Hemsworth West End
- Full name: Hemsworth West End Football Club
- Ground: West End Ground, Hemsworth, West Yorkshire

= Hemsworth West End F.C. =

Hemsworth West End Football Club was an English association football club based in Hemsworth, West Yorkshire. In the 1925–26 season the club reached the final of the Sheffield Challenge Cup, the oldest county cup in England and fourth oldest surviving cup competition in England.

==History==
Currently, the first known record of the club is in the 1920–21 season, when the club were competing in the Hemsworth Charity League and the Hemsworth Combination League simultaneously.
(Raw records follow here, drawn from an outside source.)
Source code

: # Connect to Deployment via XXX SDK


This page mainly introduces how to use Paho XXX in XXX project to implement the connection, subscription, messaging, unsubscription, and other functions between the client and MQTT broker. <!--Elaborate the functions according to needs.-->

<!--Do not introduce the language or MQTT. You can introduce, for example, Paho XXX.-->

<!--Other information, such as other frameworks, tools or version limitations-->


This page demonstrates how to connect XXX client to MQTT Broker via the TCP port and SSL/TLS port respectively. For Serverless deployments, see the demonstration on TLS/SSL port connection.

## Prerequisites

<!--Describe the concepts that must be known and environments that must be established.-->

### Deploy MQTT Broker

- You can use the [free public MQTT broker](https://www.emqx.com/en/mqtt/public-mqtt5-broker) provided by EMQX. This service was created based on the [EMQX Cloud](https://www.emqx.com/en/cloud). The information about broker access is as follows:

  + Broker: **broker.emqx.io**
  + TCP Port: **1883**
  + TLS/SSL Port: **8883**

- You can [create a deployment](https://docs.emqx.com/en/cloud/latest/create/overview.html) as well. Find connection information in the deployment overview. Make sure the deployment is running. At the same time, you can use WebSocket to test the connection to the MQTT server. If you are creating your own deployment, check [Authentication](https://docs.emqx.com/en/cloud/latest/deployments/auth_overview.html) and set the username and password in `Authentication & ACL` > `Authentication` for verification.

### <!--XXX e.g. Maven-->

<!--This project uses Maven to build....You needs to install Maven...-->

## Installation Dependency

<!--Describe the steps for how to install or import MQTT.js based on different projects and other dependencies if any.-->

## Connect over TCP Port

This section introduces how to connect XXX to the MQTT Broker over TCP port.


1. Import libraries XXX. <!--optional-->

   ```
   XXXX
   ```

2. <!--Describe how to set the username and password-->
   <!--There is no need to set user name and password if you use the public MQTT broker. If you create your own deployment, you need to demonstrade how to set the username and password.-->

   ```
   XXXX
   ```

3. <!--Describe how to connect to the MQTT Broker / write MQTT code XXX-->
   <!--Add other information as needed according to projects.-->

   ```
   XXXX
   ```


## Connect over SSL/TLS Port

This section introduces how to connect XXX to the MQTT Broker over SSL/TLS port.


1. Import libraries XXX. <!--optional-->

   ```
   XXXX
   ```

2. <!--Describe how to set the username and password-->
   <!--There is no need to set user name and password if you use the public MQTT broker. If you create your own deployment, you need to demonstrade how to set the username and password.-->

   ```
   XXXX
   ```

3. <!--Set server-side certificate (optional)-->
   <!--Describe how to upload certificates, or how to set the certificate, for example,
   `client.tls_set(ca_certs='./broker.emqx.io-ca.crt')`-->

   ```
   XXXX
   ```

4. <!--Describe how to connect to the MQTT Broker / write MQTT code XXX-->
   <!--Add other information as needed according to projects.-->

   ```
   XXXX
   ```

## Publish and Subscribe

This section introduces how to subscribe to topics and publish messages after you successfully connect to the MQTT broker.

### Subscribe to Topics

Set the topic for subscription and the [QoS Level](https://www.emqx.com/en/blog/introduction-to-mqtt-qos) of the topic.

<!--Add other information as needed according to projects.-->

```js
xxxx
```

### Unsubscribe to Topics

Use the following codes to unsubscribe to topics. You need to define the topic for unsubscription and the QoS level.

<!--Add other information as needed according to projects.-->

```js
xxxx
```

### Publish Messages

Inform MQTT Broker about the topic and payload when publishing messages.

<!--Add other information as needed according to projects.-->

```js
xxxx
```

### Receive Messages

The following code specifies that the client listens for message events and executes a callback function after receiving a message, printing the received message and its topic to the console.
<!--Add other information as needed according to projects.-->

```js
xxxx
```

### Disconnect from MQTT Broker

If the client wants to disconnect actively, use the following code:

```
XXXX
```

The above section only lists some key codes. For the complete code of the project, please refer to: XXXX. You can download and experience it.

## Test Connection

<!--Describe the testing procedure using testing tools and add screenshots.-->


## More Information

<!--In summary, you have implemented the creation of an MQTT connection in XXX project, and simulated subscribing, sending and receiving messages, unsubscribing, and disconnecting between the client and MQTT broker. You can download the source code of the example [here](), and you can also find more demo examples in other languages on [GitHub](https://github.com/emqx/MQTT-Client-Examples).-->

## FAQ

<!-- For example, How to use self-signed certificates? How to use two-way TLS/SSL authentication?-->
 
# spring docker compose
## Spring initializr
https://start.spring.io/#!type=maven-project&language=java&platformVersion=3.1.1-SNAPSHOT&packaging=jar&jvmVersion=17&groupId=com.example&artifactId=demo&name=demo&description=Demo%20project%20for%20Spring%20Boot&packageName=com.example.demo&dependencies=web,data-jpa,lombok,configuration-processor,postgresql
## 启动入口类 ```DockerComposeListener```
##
By the 1922–23 season the club were competing in the South Elmsall Football League and by the 1924–25 season the club had joined the Barnsley Association League and also the Hemsworth and District Football League. The 1924–25 season was a hugely important one for the club, who secured four cup and league titles in the season.

In the 1925 season the club were beaten finalists in the Sheffield Senior Cup. In the semi-final they easily beat Frickley Colliery (who have won the cup a record 14 times) but were roundly beaten by Wath Athletic in the final at Tickhill Square. The 1926–27 season saw the club continuing to compete in the Barnsley Association League and reach the semi-finals of the Sheffield Senior Cup, beaten in extra-time by Ecclesfield.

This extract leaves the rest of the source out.